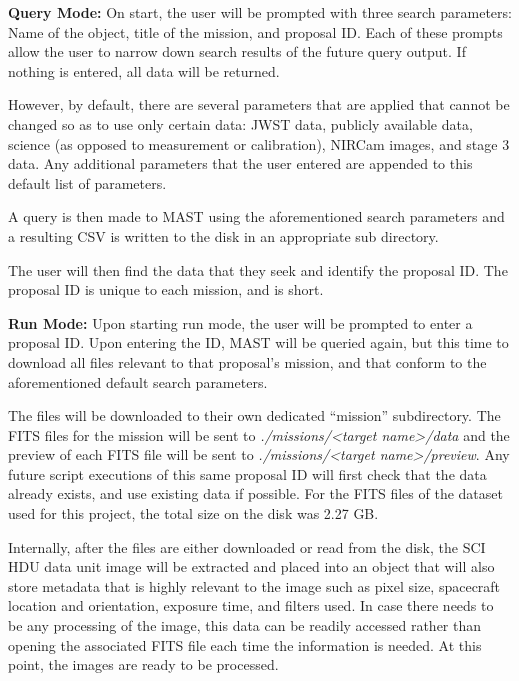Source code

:\documentclass[10pt,twocolumn,letterpaper]{article}
\begin{document}
\textbf{Query Mode:} On start, the user will be prompted with three search parameters: Name of the object, title of the mission, and proposal ID. Each of these prompts allow the user to narrow down search results of the future query output. If nothing is entered, all data will be returned.

However, by default, there are several parameters that are applied that cannot be changed so as to use only certain data: JWST data, publicly available data, science (as opposed to measurement or calibration), NIRCam images, and stage 3 data. Any additional parameters that the user entered are appended to this default list of parameters.

A query is then made to MAST using the aforementioned search parameters and a resulting CSV is written to the disk in an appropriate sub directory.

The user will then find the data that they seek and identify the proposal ID. The proposal ID is unique to each mission, and is short.

\textbf{Run Mode:} Upon starting run mode, the user will be prompted to enter a proposal ID. Upon entering the ID, MAST will be queried again, but this time to download all files relevant to that proposal's mission, and that conform to the aforementioned default search parameters.

The files will be downloaded to their own dedicated ``mission'' subdirectory. The FITS files for the mission will be sent to \emph{./missions/<target name>/data} and the preview of each FITS file will be sent to \emph{./missions/<target name>/preview}. Any future script executions of this same proposal ID will first check that the data already exists, and use existing data if possible. For the FITS files of the dataset used for this project, the total size on the disk was 2.27 GB.

Internally, after the files are either downloaded or read from the disk, the SCI HDU data unit image will be extracted and placed into an object that will also store metadata that is highly relevant to the image such as pixel size, spacecraft location and orientation, exposure time, and filters used. In case there needs to be any processing of the image, this data can be readily accessed rather than opening the associated FITS file each time the information is needed. At this point, the images are ready to be processed.
\end{document}
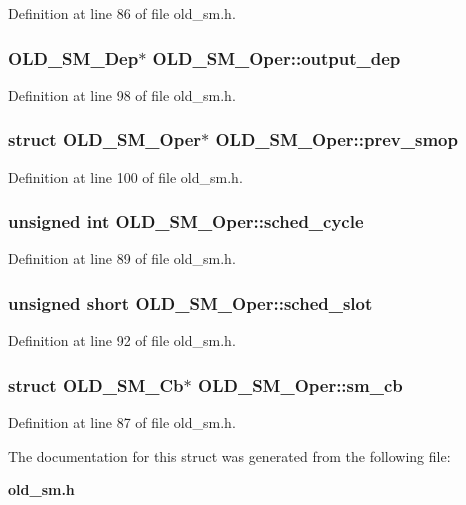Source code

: Definition at line 86 of file old\_\-sm.h.
\subsubsection{\setlength{\rightskip}{0pt plus 5cm}\bf{OLD\_\-SM\_\-Dep}$\ast$ \bf{OLD\_\-SM\_\-Oper::output\_\-dep}}\label{structOLD__SM__Oper_99831f15ddf4b8f1564358d20058538b}




Definition at line 98 of file old\_\-sm.h.
\subsubsection{\setlength{\rightskip}{0pt plus 5cm}struct \bf{OLD\_\-SM\_\-Oper}$\ast$ \bf{OLD\_\-SM\_\-Oper::prev\_\-smop}}\label{structOLD__SM__Oper_82ded9872fcbf2fd2ab31d0100ce85e6}




Definition at line 100 of file old\_\-sm.h.
\subsubsection{\setlength{\rightskip}{0pt plus 5cm}unsigned int \bf{OLD\_\-SM\_\-Oper::sched\_\-cycle}}\label{structOLD__SM__Oper_6c3c71e5fc5a42f4538e479f11b1b0f9}




Definition at line 89 of file old\_\-sm.h.
\subsubsection{\setlength{\rightskip}{0pt plus 5cm}unsigned short \bf{OLD\_\-SM\_\-Oper::sched\_\-slot}}\label{structOLD__SM__Oper_d58062620a2f5546f706edcf33df8a51}




Definition at line 92 of file old\_\-sm.h.
\subsubsection{\setlength{\rightskip}{0pt plus 5cm}struct \bf{OLD\_\-SM\_\-Cb}$\ast$ \bf{OLD\_\-SM\_\-Oper::sm\_\-cb}}\label{structOLD__SM__Oper_3f65491bf5683015f9f016e0607eec46}




Definition at line 87 of file old\_\-sm.h.

The documentation for this struct was generated from the following file:\begin{CompactItemize}
\item 
\bf{old\_\-sm.h}\end{CompactItemize}
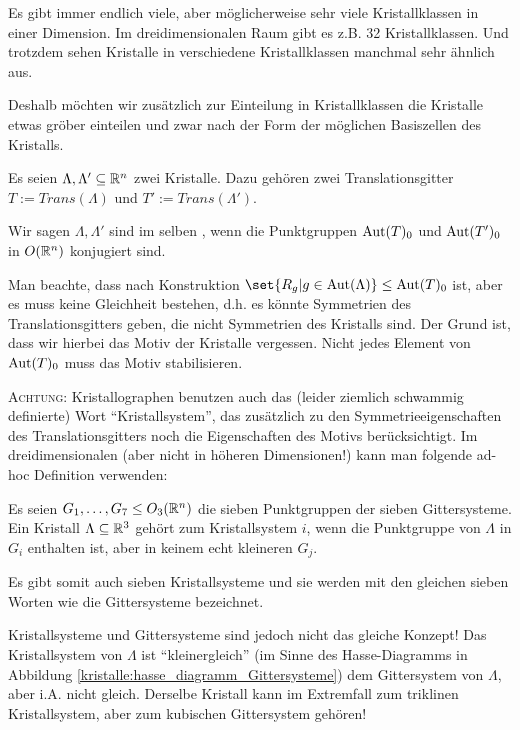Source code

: \begin{remark}
Es gibt immer endlich viele, aber möglicherweise sehr viele Kristallklassen in einer Dimension. Im dreidimensionalen Raum gibt es z.B. 32 Kristallklassen. Und trotzdem sehen Kristalle in verschiedene Kristallklassen manchmal sehr ähnlich aus.

Deshalb möchten wir zusätzlich zur Einteilung in Kristallklassen die Kristalle etwas gröber einteilen und zwar nach der Form der möglichen Basiszellen des Kristalls.
\end{remark}

\begin{definition}[Gittersysteme]
Es seien $\Lambda, \Lambda' \subseteq\mathbb{R}^n$ zwei Kristalle. Dazu gehören zwei Translationsgitter $T:=Trans(\Lambda)$ und $T':=Trans(\Lambda')$.

Wir sagen $\Lambda,\Lambda'$ sind im selben , wenn die Punktgruppen $\operatorname{Aut}(T)_0$ und $\operatorname{Aut}(T')_0$ in $O(\mathbb{R}^n)$ konjugiert sind.
\end{definition}

\begin{remark}
Man beachte, dass nach Konstruktion $\set{R_g | g\in \Aut(\Lambda)} \leq \Aut(T)_0$ ist, aber es muss keine Gleichheit bestehen, d.h. es könnte Symmetrien des Translationsgitters geben, die nicht Symmetrien des Kristalls sind. Der Grund ist, dass wir hierbei das Motiv der Kristalle vergessen. Nicht jedes Element von $\operatorname{Aut}(T)_0$ muss das Motiv stabilisieren.
\end{remark}

\begin{remark}
\textsc{Achtung}: Kristallographen benutzen auch das (leider ziemlich schwammig definierte) Wort \enquote{Kristallsystem}, das zusätzlich zu den Symmetrieeigenschaften des Translationsgitters noch die Eigenschaften des Motivs berücksichtigt. Im dreidimensionalen (aber nicht in höheren Dimensionen!) kann man folgende ad-hoc Definition verwenden:

Es seien $G_1,\ldots,G_7\leq O_3(\mathbb{R}^n)$ die sieben Punktgruppen der sieben Gittersysteme. Ein Kristall $\Lambda\subseteq\mathbb{R}^3$ gehört zum Kristallsystem $i$, wenn die Punktgruppe von $\Lambda$ in $G_i$ enthalten ist, aber in keinem echt kleineren $G_j$.

\medbreak
Es gibt somit auch sieben Kristallsysteme und sie werden mit den gleichen sieben Worten wie die Gittersysteme bezeichnet.

\medbreak
Kristallsysteme und Gittersysteme sind jedoch nicht das gleiche Konzept! Das Kristallsystem von $\Lambda$ ist \enquote{kleinergleich} (im Sinne des Hasse-Diagramms in Abbildung \ref{kristalle:hasse_diagramm_Gittersysteme}) dem Gittersystem von $\Lambda$, aber i.A. nicht gleich. Derselbe Kristall kann im Extremfall zum triklinen Kristallsystem, aber zum kubischen Gittersystem gehören!
\end{remark}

——

▸ Assigned task
An exact copy of every entry above is needed, minus the pictures.

▸ Exercise answer
Source code

:\documentclass[10pt,twocolumn,letterpaper]{article}
\begin{document}
\textbf{Query Mode:} On start, the user will be prompted with three search parameters: Name of the object, title of the mission, and proposal ID. Each of these prompts allow the user to narrow down search results of the future query output. If nothing is entered, all data will be returned.

However, by default, there are several parameters that are applied that cannot be changed so as to use only certain data: JWST data, publicly available data, science (as opposed to measurement or calibration), NIRCam images, and stage 3 data. Any additional parameters that the user entered are appended to this default list of parameters.

A query is then made to MAST using the aforementioned search parameters and a resulting CSV is written to the disk in an appropriate sub directory.

The user will then find the data that they seek and identify the proposal ID. The proposal ID is unique to each mission, and is short.

\textbf{Run Mode:} Upon starting run mode, the user will be prompted to enter a proposal ID. Upon entering the ID, MAST will be queried again, but this time to download all files relevant to that proposal's mission, and that conform to the aforementioned default search parameters.

The files will be downloaded to their own dedicated ``mission'' subdirectory. The FITS files for the mission will be sent to \emph{./missions/<target name>/data} and the preview of each FITS file will be sent to \emph{./missions/<target name>/preview}. Any future script executions of this same proposal ID will first check that the data already exists, and use existing data if possible. For the FITS files of the dataset used for this project, the total size on the disk was 2.27 GB.

Internally, after the files are either downloaded or read from the disk, the SCI HDU data unit image will be extracted and placed into an object that will also store metadata that is highly relevant to the image such as pixel size, spacecraft location and orientation, exposure time, and filters used. In case there needs to be any processing of the image, this data can be readily accessed rather than opening the associated FITS file each time the information is needed. At this point, the images are ready to be processed.
\end{document}
Source code

: Definition at line 86 of file old\_\-sm.h.
\subsubsection{\setlength{\rightskip}{0pt plus 5cm}\bf{OLD\_\-SM\_\-Dep}$\ast$ \bf{OLD\_\-SM\_\-Oper::output\_\-dep}}\label{structOLD__SM__Oper_99831f15ddf4b8f1564358d20058538b}




Definition at line 98 of file old\_\-sm.h.
\subsubsection{\setlength{\rightskip}{0pt plus 5cm}struct \bf{OLD\_\-SM\_\-Oper}$\ast$ \bf{OLD\_\-SM\_\-Oper::prev\_\-smop}}\label{structOLD__SM__Oper_82ded9872fcbf2fd2ab31d0100ce85e6}




Definition at line 100 of file old\_\-sm.h.
\subsubsection{\setlength{\rightskip}{0pt plus 5cm}unsigned int \bf{OLD\_\-SM\_\-Oper::sched\_\-cycle}}\label{structOLD__SM__Oper_6c3c71e5fc5a42f4538e479f11b1b0f9}




Definition at line 89 of file old\_\-sm.h.
\subsubsection{\setlength{\rightskip}{0pt plus 5cm}unsigned short \bf{OLD\_\-SM\_\-Oper::sched\_\-slot}}\label{structOLD__SM__Oper_d58062620a2f5546f706edcf33df8a51}




Definition at line 92 of file old\_\-sm.h.
\subsubsection{\setlength{\rightskip}{0pt plus 5cm}struct \bf{OLD\_\-SM\_\-Cb}$\ast$ \bf{OLD\_\-SM\_\-Oper::sm\_\-cb}}\label{structOLD__SM__Oper_3f65491bf5683015f9f016e0607eec46}




Definition at line 87 of file old\_\-sm.h.

The documentation for this struct was generated from the following file:\begin{CompactItemize}
\item 
\bf{old\_\-sm.h}\end{CompactItemize}
Source code

: \begin{remark}
Es gibt immer endlich viele, aber möglicherweise sehr viele Kristallklassen in einer Dimension. Im dreidimensionalen Raum gibt es z.B. 32 Kristallklassen. Und trotzdem sehen Kristalle in verschiedene Kristallklassen manchmal sehr ähnlich aus.

Deshalb möchten wir zusätzlich zur Einteilung in Kristallklassen die Kristalle etwas gröber einteilen und zwar nach der Form der möglichen Basiszellen des Kristalls.
\end{remark}

\begin{definition}[Gittersysteme]
Es seien $\Lambda, \Lambda' \subseteq\mathbb{R}^n$ zwei Kristalle. Dazu gehören zwei Translationsgitter $T:=Trans(\Lambda)$ und $T':=Trans(\Lambda')$.

Wir sagen $\Lambda,\Lambda'$ sind im selben , wenn die Punktgruppen $\operatorname{Aut}(T)_0$ und $\operatorname{Aut}(T')_0$ in $O(\mathbb{R}^n)$ konjugiert sind.
\end{definition}

\begin{remark}
Man beachte, dass nach Konstruktion $\set{R_g | g\in \Aut(\Lambda)} \leq \Aut(T)_0$ ist, aber es muss keine Gleichheit bestehen, d.h. es könnte Symmetrien des Translationsgitters geben, die nicht Symmetrien des Kristalls sind. Der Grund ist, dass wir hierbei das Motiv der Kristalle vergessen. Nicht jedes Element von $\operatorname{Aut}(T)_0$ muss das Motiv stabilisieren.
\end{remark}

\begin{remark}
\textsc{Achtung}: Kristallographen benutzen auch das (leider ziemlich schwammig definierte) Wort \enquote{Kristallsystem}, das zusätzlich zu den Symmetrieeigenschaften des Translationsgitters noch die Eigenschaften des Motivs berücksichtigt. Im dreidimensionalen (aber nicht in höheren Dimensionen!) kann man folgende ad-hoc Definition verwenden:

Es seien $G_1,\ldots,G_7\leq O_3(\mathbb{R}^n)$ die sieben Punktgruppen der sieben Gittersysteme. Ein Kristall $\Lambda\subseteq\mathbb{R}^3$ gehört zum Kristallsystem $i$, wenn die Punktgruppe von $\Lambda$ in $G_i$ enthalten ist, aber in keinem echt kleineren $G_j$.

\medbreak
Es gibt somit auch sieben Kristallsysteme und sie werden mit den gleichen sieben Worten wie die Gittersysteme bezeichnet.

\medbreak
Kristallsysteme und Gittersysteme sind jedoch nicht das gleiche Konzept! Das Kristallsystem von $\Lambda$ ist \enquote{kleinergleich} (im Sinne des Hasse-Diagramms in Abbildung \ref{kristalle:hasse_diagramm_Gittersysteme}) dem Gittersystem von $\Lambda$, aber i.A. nicht gleich. Derselbe Kristall kann im Extremfall zum triklinen Kristallsystem, aber zum kubischen Gittersystem gehören!
\end{remark}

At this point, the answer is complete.